I wrote the following code:

#include<iostream>
using namespace std;
double calculate(int start,int end,int num,int current);
int arr[2010];
int main()
{
int T;
scanf("%d",&T);
for(int t=0;t<T;t++)
{
int N;
scanf("%d",&N);
for(int i=0;i<N;i++)
{
scanf("%d",&arr[i]);
}
printf("%.3lf\n",calculate(0,N-1,N/2+N%2,0));
}

return 0;
}
double calculate(int start,int end,int num,int current)
{
if(num==current)
return 0;
double  value=0;
value=.5*arr[start]+.5*arr[end]+.5*calculate(start+1,end,num,current+1)+.5*calculate(start,end-1,num,current+1);
return value;
}


But the above code is quite slow. The constraints are: price of apples $p_i \le 1000$; $1 \le N \le 2000$; there are 500 test cases. How can I solve this more efficiently?

• Please don't post long blurbs of real code and restrict yourself to pseudocode which highlights the central ideas of the algorithm. You can put your full code on pastebin.com or similar, if you think it can be useful for others, and link to it; your post should not rely on its availability, though. Commented Oct 6, 2012 at 14:34
• Please do not post the same question on multiple sites. When your question has code, it's probably off-topic here and should be on Stack Overflow; we can help you with the algorithm, however. For help with code, ask on Stack Overflow. Commented Oct 6, 2012 at 20:33
• @Raphael Please do not recommend using external sites that may become inaccessible and may expire content. All relevant material should be on the site. The code does not belong here at all; Chopra: please describe the algorithm in a way that doesn't require the reader to know C++. Commented Oct 6, 2012 at 20:45
• @Gilles: disagree with your claim that if the question involves code then it's off-topic. The question isn't about the code, it's about the algorithm. You only have to read one line to realize the OP was computing the expected value in the naive recursive way rather than using dynamic programming. Commented Oct 6, 2012 at 22:29
• @Yuval, Gilles is right, the policy here is that algorithms should be described in a way that is accessible to people who are not familiar with a particular language as Gilles wrote. Commented Oct 9, 2012 at 3:25

They probably meant you to solve it using dynamic programming. Since I'm guessing this is an exercise, I won't say anything more on this front. Also, your program is incorrect: it doesn't consider the actions of Bar.

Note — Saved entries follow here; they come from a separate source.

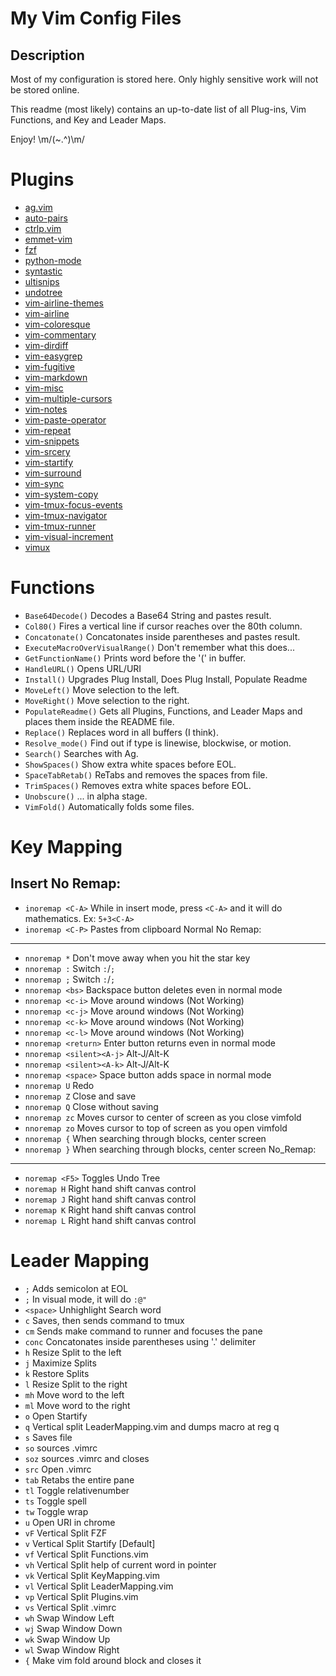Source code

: My Vim Config Files
===================
Description
-----------
Most of my configuration is stored here.  Only highly sensitive work will not be stored online.

This readme (most likely) contains an up-to-date list of all Plug-ins, Vim Functions, and Key and Leader Maps.

Enjoy! \m/(~.^)\m/


Plugins
=======
 * [ag.vim](https://github.com/rking/ag.vim)
 * [auto-pairs](https://github.com/jiangmiao/auto-pairs)
 * [ctrlp.vim](https://github.com/kien/ctrlp.vim)
 * [emmet-vim](https://github.com/mattn/emmet-vim)
 * [fzf](https://github.com/junegunn/fzf)
 * [python-mode](https://github.com/python-mode/python-mode)
 * [syntastic](https://github.com/scrooloose/syntastic)
 * [ultisnips](https://github.com/SirVer/ultisnips)
 * [undotree](https://github.com/mbbill/undotree)
 * [vim-airline-themes](https://github.com/vim-airline/vim-airline-themes)
 * [vim-airline](https://github.com/bling/vim-airline)
 * [vim-coloresque](https://github.com/gorodinskiy/vim-coloresque)
 * [vim-commentary](https://github.com/tpope/vim-commentary)
 * [vim-dirdiff](https://github.com/will133/vim-dirdiff)
 * [vim-easygrep](https://github.com/dkprice/vim-easygrep)
 * [vim-fugitive](https://github.com/tpope/vim-fugitive)
 * [vim-markdown](https://github.com/plasticboy/vim-markdown)
 * [vim-misc](https://github.com/xolox/vim-misc)
 * [vim-multiple-cursors](https://github.com/terryma/vim-multiple-cursors)
 * [vim-notes](https://github.com/xolox/vim-notes)
 * [vim-paste-operator](https://github.com/blackbeltscripting/vim-paste-operator)
 * [vim-repeat](https://github.com/tpope/vim-repeat)
 * [vim-snippets](https://github.com/honza/vim-snippets)
 * [vim-srcery](https://github.com/roosta/vim-srcery)
 * [vim-startify](https://github.com/mhinz/vim-startify)
 * [vim-surround](https://github.com/tpope/vim-surround)
 * [vim-sync](https://github.com/eshion/vim-sync)
 * [vim-system-copy](https://github.com/christoomey/vim-system-copy)
 * [vim-tmux-focus-events](https://github.com/tmux-plugins/vim-tmux-focus-events)
 * [vim-tmux-navigator](https://github.com/christoomey/vim-tmux-navigator)
 * [vim-tmux-runner](https://github.com/christoomey/vim-tmux-runner)
 * [vim-visual-increment](https://github.com/triglav/vim-visual-increment)
 * [vimux](https://github.com/benmills/vimux)


Functions
=========
 * `Base64Decode()` Decodes a Base64 String and pastes result.
 * `Col80()` Fires a vertical line if cursor reaches over the 80th column.
 * `Concatonate()` Concatonates inside parentheses and pastes result.
 * `ExecuteMacroOverVisualRange()` Don't remember what this does...
 * `GetFunctionName()` Prints word before the '(' in buffer.
 * `HandleURL()` Opens URL/URI
 * `Install()` Upgrades Plug Install, Does Plug Install, Populate Readme
 * `MoveLeft()` Move selection to the left.
 * `MoveRight()` Move selection to the right.
 * `PopulateReadme()` Gets all Plugins, Functions, and Leader Maps and places them inside the README file.
 * `Replace()` Replaces word in all buffers (I think).
 * `Resolve_mode()` Find out if type is linewise, blockwise, or motion.
 * `Search()` Searches with Ag.
 * `ShowSpaces()` Show extra white spaces before EOL.
 * `SpaceTabRetab()` ReTabs and removes the spaces from file.
 * `TrimSpaces()` Removes extra white spaces before EOL.
 * `Unobscure()` ... in alpha stage.
 * `VimFold()` Automatically folds some files.


Key Mapping
===========
Insert No Remap:
----------------
 * `inoremap <C-A>` While in insert mode, press `<C-A>` and it will do mathematics. Ex: `5+3<C-A>`
 * `inoremap <C-P>` Pastes from clipboard
Normal No Remap:
----------------
 * `nnoremap *` Don't move away when you hit the star key
 * `nnoremap :` Switch `:`/`;`
 * `nnoremap ;` Switch `:`/`;`
 * `nnoremap <bs>` Backspace button deletes even in normal mode
 * `nnoremap <c-i>` Move around windows (Not Working)
 * `nnoremap <c-j>` Move around windows (Not Working)
 * `nnoremap <c-k>` Move around windows (Not Working)
 * `nnoremap <c-l>` Move around windows (Not Working)
 * `nnoremap <return>` Enter button returns even in normal mode
 * `nnoremap <silent><A-j>` Alt-J/Alt-K
 * `nnoremap <silent><A-k>` Alt-J/Alt-K
 * `nnoremap <space>` Space button adds space in normal mode
 * `nnoremap U` Redo
 * `nnoremap Z` Close and save
 * `nnoremap Q` Close without saving
 * `nnoremap zc` Moves cursor to center of screen as you close vimfold
 * `nnoremap zo` Moves cursor to top of screen as you open vimfold
 * `nnoremap {` When searching through blocks, center screen
 * `nnoremap }` When searching through blocks, center screen
No_Remap:
---------
 * `noremap <F5>` Toggles Undo Tree
 * `noremap H` Right hand shift canvas control
 * `noremap J` Right hand shift canvas control
 * `noremap K` Right hand shift canvas control
 * `noremap L` Right hand shift canvas control


Leader Mapping
==============
 * `;` Adds semicolon at EOL
 * `;` In visual mode, it will do `:@"`
 * `<space>` Unhighlight Search word
 * `c` Saves, then sends command to tmux
 * `cm` Sends make command to runner and focuses the pane
 * `conc` Concatonates inside parentheses using '.' delimiter
 * `h` Resize Split to the left
 * `j` Maximize Splits
 * `k` Restore Splits
 * `l` Resize Split to the right
 * `mh` Move word to the left
 * `ml` Move word to the right
 * `o` Open Startify
 * `q` Vertical split LeaderMapping.vim and dumps macro at reg q
 * `s` Saves file
 * `so` sources .vimrc
 * `soz` sources .vimrc and closes
 * `src` Open .vimrc
 * `tab` Retabs the entire pane
 * `tl` Toggle relativenumber
 * `ts` Toggle spell
 * `tw` Toggle wrap
 * `u` Open URI in chrome
 * `vF` Vertical Split FZF
 * `v` Vertical Split Startify [Default]
 * `vf` Vertical Split Functions.vim
 * `vh` Vertical Split help of current word in pointer
 * `vk` Vertical Split KeyMapping.vim
 * `vl` Vertical Split LeaderMapping.vim
 * `vp` Vertical Split Plugins.vim
 * `vs` Vertical Split .vimrc
 * `wh` Swap Window Left
 * `wj` Swap Window Down
 * `wk` Swap Window Up
 * `wl` Swap Window Right
 * `{` Make vim fold around block and closes it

The game is not really a game of strategy, since there are no choices involved, only chance. In order to compute the expected value that Foo gets, it is enough to compute the probability that Foo takes each particular item. Let $p_{a,b}$ be the probability that Foo takes an item which is the $a$th from the left, $b$th from the right ($a,b \geq 0$, total number of elements is $a+b+1$). Then \begin{align*} p(0,0) &= 1, \\ p(0,1) &= 1/2, \\ p(1,0) &= 1/2, \\ p(1,1) &= 1/2, \\ p(0,b+2) &= 1/2 + p(0,b)/4, \\ p(a+2,0) &= 1/2 + p(a,0)/4, \\ p(1,b+2) &= p(0,b+1)/2 + p(1,b)/4, \\ p(a+2,1) &= p(a+1,0)/2 + p(a,1)/4, \\ p(a+2,b+2) &= (p(a+2,b)+2p(a+1,b+1)+p(a,b+2))/4. \end{align*} You could precompute the requisite values for $a+b+1 \leq 2000$ and then your program will be blazingly fast.

It turns out that for fixed $c$, $p(c,n-c)$ tends to a limit $p_c = 1/2(1 + (-1)^c/3^{c+1})$. To see why, note first that $p_0$ is the ability that if you and a friend alternate tossing fair coins, yours will come up HEAD first. There are many ways to see that $p_0 = 2/3$. Next, we have the formula $p_{c+1} = p_0 (1-p_c) + (1-p_0) p_c$ (exercise), from which the formula for $p_c$ follows by induction.